[WORKING DATA Boundary: Start]

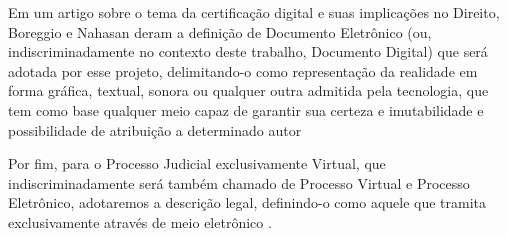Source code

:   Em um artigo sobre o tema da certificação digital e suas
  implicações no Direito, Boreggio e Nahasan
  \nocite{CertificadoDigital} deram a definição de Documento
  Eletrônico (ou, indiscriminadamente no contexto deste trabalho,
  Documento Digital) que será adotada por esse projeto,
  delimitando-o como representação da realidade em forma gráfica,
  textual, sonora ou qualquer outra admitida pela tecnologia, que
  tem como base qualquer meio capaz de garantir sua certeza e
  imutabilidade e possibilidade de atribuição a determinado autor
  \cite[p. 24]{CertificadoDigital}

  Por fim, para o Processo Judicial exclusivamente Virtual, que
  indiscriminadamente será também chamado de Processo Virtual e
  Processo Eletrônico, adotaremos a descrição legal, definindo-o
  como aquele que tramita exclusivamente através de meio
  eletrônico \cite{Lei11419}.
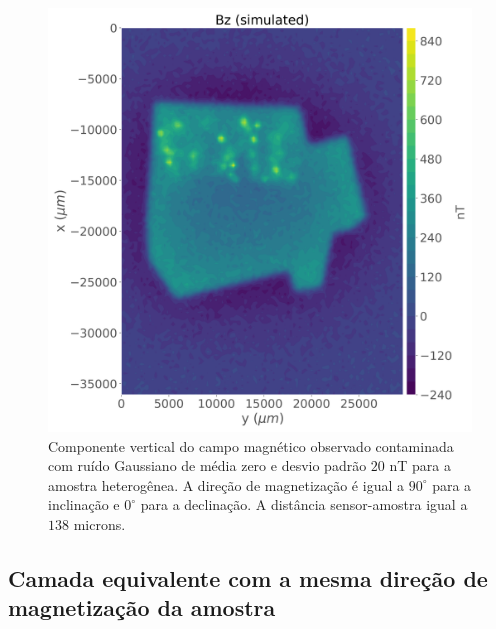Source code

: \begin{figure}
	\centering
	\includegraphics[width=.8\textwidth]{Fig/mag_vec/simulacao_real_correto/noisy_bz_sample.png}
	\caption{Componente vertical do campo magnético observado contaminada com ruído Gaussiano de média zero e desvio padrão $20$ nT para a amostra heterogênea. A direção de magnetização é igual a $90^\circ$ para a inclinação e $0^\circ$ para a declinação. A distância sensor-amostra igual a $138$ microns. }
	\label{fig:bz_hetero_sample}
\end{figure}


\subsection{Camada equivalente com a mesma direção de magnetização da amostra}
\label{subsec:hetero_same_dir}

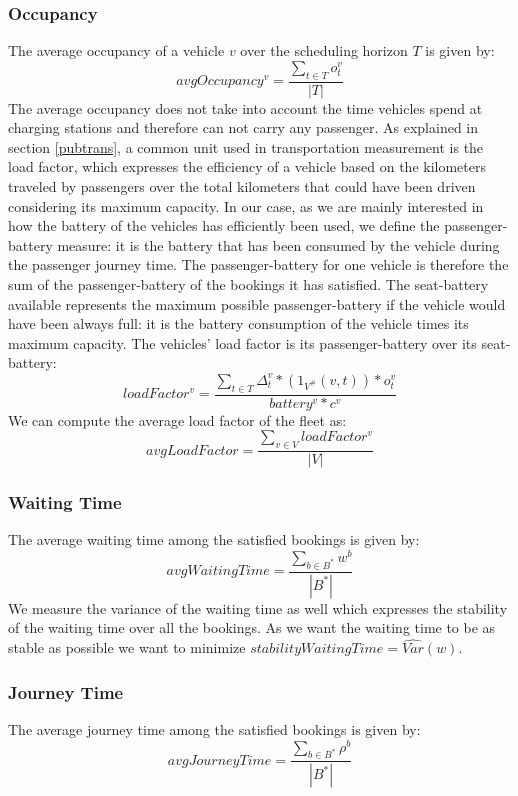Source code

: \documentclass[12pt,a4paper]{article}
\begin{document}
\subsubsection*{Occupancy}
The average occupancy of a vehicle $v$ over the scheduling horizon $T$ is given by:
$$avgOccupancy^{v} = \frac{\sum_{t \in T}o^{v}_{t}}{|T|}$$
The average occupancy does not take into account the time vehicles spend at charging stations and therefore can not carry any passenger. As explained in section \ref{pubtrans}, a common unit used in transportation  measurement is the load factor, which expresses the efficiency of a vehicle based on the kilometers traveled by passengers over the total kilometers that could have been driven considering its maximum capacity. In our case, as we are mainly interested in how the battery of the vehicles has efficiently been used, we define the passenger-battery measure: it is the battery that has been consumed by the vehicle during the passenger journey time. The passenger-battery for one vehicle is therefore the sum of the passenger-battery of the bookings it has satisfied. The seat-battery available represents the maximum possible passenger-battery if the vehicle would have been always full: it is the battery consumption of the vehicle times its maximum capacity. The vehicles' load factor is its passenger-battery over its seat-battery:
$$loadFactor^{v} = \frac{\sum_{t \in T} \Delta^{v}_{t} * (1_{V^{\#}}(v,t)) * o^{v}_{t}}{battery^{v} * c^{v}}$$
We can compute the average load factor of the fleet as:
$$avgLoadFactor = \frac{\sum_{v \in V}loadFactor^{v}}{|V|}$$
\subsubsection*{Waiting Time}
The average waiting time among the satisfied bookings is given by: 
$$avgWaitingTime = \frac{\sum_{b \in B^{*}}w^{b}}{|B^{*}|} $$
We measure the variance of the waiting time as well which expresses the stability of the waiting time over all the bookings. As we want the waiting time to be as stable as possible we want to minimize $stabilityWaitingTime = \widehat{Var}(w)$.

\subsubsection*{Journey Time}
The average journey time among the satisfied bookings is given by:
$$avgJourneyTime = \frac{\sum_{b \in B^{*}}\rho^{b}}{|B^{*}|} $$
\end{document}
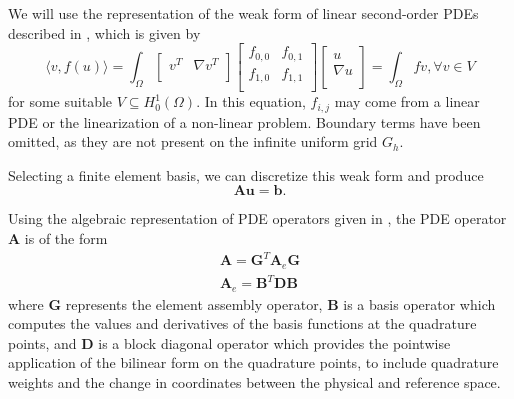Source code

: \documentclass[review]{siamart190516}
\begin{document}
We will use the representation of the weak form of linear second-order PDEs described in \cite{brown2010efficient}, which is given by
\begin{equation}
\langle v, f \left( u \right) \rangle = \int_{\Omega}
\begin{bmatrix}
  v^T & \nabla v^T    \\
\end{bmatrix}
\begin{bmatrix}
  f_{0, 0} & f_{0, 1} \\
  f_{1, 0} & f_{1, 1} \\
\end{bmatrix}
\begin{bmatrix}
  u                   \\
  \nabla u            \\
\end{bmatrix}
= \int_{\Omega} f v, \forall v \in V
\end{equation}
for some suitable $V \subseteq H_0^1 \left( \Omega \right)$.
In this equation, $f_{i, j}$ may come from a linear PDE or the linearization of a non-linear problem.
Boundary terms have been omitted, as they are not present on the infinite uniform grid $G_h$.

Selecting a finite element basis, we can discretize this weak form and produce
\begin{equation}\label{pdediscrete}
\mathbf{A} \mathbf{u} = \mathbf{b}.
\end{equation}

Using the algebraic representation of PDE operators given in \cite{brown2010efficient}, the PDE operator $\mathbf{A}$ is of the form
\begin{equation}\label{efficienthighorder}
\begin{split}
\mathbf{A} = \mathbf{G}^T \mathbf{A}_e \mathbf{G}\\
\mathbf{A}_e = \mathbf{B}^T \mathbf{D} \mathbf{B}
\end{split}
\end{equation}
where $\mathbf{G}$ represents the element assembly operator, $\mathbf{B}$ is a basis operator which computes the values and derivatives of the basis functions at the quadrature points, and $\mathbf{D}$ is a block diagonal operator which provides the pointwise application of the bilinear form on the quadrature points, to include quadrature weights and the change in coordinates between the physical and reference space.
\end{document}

[WORKING DATA Boundary: End]
[WORKING DATA Boundary: Start]

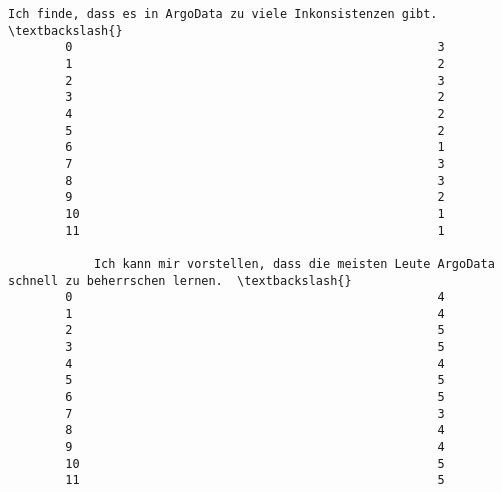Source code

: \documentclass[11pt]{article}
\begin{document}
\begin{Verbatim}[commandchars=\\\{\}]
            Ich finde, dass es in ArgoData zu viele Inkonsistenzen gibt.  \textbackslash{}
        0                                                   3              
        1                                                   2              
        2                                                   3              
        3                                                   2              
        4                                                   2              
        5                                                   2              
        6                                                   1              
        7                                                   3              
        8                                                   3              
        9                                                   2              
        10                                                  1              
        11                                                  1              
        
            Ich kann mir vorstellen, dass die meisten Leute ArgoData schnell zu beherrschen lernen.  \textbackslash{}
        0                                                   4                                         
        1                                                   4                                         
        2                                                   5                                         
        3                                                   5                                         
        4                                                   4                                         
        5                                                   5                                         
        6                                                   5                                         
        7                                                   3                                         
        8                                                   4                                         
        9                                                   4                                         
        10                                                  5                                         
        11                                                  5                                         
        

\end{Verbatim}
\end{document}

[WORKING DATA Boundary: End]
[WORKING DATA Boundary: Start]

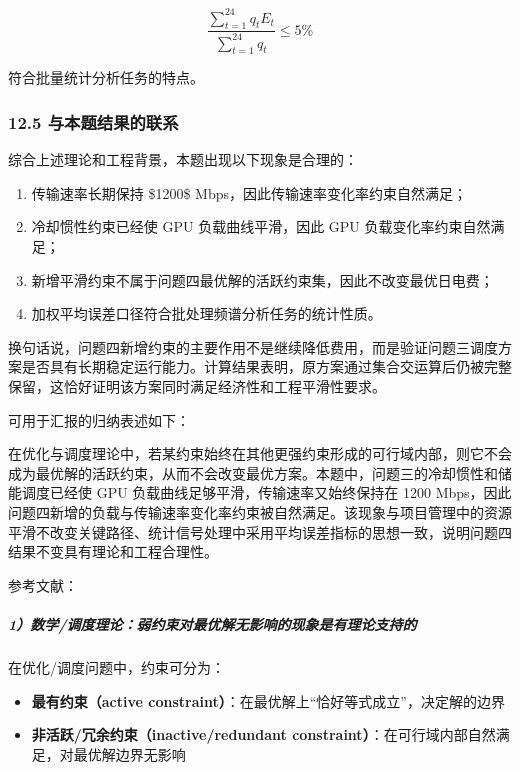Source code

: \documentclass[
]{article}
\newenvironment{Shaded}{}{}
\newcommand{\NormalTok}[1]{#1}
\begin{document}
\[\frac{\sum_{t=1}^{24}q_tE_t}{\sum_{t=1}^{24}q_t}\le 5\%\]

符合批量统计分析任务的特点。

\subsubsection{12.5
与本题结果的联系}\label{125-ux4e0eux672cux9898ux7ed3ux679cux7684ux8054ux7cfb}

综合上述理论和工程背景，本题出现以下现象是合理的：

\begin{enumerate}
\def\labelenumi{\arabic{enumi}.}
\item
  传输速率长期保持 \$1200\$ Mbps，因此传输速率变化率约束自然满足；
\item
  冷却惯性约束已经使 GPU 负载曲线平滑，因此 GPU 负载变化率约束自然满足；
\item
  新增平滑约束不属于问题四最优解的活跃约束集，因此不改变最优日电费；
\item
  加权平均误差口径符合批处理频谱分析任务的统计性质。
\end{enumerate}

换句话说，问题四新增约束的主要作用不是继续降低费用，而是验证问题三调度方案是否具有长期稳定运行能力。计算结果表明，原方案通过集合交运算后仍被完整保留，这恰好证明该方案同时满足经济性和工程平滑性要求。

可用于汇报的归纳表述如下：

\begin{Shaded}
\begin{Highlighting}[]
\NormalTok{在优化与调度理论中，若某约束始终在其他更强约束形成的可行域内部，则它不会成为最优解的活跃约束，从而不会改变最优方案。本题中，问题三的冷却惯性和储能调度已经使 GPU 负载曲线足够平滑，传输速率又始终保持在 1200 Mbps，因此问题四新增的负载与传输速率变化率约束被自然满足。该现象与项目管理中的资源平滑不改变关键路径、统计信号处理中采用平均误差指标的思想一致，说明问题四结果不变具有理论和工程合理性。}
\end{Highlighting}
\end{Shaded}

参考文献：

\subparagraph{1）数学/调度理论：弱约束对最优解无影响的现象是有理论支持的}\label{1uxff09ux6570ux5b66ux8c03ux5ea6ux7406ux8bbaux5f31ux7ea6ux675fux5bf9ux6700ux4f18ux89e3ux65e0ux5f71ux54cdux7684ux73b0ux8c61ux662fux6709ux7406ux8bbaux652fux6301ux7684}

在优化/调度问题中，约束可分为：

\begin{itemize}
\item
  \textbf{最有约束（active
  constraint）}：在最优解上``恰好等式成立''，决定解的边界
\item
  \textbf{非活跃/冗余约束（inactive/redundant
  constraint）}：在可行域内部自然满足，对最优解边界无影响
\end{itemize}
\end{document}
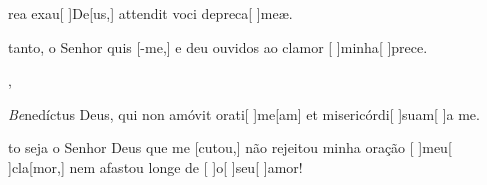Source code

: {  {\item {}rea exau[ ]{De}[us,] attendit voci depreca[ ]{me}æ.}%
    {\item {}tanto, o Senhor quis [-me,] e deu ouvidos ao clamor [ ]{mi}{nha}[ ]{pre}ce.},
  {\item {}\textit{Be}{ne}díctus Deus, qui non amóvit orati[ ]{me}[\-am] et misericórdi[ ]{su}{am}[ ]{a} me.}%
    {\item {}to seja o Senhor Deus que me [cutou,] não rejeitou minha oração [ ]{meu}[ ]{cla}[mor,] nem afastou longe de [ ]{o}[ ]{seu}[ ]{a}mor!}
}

[WORKING DATA Boundary: End]

Given the word "exclusivamente", show every line of the records that contains it.

  Por fim, para o Processo Judicial exclusivamente Virtual, que
  como aquele que tramita exclusivamente através de meio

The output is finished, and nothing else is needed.